**Source data**.
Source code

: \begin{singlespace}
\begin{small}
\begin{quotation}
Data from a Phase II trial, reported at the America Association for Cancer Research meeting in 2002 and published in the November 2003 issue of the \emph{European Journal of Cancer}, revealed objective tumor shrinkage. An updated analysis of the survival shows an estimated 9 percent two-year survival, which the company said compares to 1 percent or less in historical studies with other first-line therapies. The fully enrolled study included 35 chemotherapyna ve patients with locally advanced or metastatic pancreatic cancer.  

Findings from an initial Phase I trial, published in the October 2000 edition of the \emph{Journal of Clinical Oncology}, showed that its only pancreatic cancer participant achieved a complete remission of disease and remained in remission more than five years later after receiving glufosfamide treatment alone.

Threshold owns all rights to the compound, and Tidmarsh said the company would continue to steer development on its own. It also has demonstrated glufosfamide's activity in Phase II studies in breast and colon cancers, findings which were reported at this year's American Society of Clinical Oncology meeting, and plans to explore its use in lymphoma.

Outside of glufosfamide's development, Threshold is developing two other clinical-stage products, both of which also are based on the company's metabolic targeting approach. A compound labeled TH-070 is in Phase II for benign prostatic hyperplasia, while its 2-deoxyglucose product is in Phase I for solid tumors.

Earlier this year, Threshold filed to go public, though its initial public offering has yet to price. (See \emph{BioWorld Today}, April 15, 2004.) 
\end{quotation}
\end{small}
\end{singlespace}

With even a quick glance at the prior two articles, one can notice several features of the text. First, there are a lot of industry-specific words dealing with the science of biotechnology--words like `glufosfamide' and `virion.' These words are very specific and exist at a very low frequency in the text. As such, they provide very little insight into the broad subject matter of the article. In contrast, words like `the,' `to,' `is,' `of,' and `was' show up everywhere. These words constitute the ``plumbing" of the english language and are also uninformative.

--

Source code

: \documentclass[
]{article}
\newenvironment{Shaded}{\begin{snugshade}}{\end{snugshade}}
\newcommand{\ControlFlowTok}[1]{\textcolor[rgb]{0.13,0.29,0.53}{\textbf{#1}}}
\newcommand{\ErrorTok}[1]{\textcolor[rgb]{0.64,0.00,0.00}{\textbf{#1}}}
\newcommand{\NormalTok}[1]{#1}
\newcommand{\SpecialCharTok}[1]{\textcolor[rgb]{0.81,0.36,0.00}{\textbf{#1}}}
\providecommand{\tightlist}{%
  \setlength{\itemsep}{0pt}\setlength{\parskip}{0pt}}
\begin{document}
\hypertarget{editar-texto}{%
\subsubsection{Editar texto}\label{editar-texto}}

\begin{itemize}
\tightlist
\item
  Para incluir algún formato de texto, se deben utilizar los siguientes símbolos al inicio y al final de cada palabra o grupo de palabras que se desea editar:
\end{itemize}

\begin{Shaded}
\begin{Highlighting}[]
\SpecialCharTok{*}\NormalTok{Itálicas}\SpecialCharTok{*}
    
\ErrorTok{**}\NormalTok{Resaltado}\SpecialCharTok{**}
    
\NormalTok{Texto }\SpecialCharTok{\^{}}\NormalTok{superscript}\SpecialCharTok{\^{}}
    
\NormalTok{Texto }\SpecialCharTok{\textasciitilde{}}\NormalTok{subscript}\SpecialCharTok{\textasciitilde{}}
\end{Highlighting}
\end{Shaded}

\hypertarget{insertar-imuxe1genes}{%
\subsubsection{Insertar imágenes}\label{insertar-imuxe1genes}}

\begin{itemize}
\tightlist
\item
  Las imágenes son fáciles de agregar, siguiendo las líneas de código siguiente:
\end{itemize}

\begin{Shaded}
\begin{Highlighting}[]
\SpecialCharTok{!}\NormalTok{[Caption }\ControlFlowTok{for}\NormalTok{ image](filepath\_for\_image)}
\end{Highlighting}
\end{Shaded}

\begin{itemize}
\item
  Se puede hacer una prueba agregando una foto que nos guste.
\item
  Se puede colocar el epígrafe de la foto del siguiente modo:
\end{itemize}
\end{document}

---

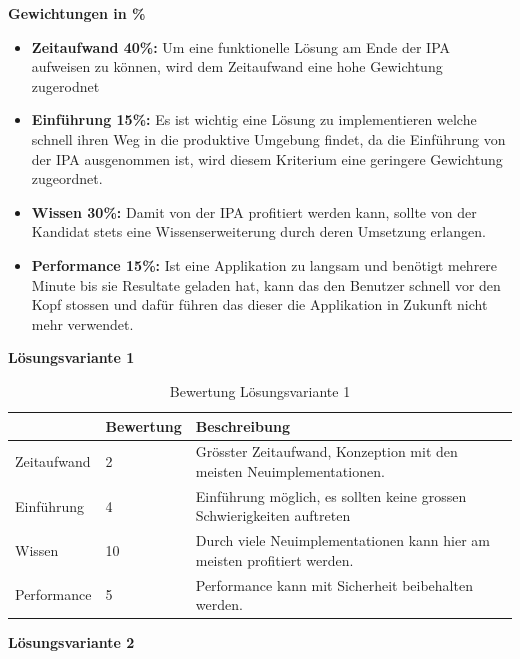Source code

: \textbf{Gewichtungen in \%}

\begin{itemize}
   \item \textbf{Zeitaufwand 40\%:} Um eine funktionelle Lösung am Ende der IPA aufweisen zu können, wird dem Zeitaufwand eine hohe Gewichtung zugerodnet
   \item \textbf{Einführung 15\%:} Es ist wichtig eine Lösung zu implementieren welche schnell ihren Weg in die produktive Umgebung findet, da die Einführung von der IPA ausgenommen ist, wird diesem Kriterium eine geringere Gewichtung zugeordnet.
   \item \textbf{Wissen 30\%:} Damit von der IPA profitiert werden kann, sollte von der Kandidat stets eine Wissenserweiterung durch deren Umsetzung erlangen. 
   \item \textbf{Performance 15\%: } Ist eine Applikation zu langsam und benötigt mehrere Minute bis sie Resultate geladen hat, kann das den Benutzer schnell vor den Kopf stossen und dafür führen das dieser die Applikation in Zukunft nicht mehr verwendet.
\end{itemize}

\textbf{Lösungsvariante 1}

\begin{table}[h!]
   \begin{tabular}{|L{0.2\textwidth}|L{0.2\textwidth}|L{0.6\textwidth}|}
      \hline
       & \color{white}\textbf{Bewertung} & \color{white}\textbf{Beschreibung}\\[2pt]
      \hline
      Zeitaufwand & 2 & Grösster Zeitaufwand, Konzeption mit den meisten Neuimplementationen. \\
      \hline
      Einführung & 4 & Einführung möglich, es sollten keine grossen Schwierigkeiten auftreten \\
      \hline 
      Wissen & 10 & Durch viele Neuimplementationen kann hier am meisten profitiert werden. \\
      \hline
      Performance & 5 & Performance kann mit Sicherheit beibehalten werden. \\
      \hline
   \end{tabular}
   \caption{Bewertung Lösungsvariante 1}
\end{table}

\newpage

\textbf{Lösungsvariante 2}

**What to work on**.
Report how many lines of the data contain the word "puede", using the number alone.

**Answer to this exercise**.
2